California Poll Finds Strong Majority for Legalization Initiative. A new poll from the Institute of Governmental Studies at UC Berkeley has support for the Prop 64 legalization initiative at 63.8%. That's in line with other recent polls that have shown the initiative apparently cruising toward victory. The strongest support came from Democrats (73.8%), African Americans (71.9%), Latinos (69.3%), and independents (62.2%).
Vermont Legislative Committee Will Examine Marijuana Policy Ahead of Next Year's Session. State Sen. Dick Sears (D-Bennington) said Tuesday the Joint Legislative Justice Oversight Committee will hold extra meetings this year to examine various issues around marijuana policy, including medical marijuana. Vermont was touted as likely to be the first state to legalize marijuana through the legislative process, but a bill this year passed the Senate, only to see it killed in the House. "My hope is that the House will take a look at it this time and work on a bill," he said.
Nashville Takes Another Step Toward Decriminalization. The Nashville city council has approved a marijuana decriminalization ordinance for a second time. It still has one more reading before it passes the council. The measure would give police the option of charging people caught with a half-ounce or less with a civil penalty instead of a misdemeanor.

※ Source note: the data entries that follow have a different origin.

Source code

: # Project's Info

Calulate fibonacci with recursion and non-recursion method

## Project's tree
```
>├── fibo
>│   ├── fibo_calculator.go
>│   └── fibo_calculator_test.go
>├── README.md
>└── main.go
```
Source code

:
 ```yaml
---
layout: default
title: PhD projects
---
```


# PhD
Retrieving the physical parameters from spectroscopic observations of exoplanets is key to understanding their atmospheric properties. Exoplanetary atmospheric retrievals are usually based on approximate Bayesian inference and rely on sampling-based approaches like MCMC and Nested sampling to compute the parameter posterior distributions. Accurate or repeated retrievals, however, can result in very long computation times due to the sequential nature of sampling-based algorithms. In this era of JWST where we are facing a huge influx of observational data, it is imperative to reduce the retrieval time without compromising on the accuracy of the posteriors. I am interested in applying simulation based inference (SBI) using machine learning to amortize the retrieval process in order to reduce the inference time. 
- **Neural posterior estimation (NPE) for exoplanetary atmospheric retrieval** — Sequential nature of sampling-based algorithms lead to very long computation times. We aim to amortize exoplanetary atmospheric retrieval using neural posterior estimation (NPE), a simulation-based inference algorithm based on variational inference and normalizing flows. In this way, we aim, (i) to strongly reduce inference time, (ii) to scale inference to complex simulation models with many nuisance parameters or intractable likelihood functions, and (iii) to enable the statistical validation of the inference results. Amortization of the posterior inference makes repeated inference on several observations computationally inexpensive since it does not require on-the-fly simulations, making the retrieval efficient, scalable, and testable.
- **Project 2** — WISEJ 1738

American Legion Calls for Marijuana to Be Rescheduled. The nation's largest veterans' organization has passed a resolution calling on the federal government to move marijuana off of Schedule I. The resolutions calls on the government "amend legislation to remove marijuana from schedule I and reclassify it in a category that, at a minimum will recognize cannabis as a drug with potential medical value." The resolution, which also calls on the DEA to "license privately-funded medical marijuana production operations in the United States to enable safe and efficient cannabis drug development research," was approved at the America Legion annual meeting in Cincinnati at the end of August.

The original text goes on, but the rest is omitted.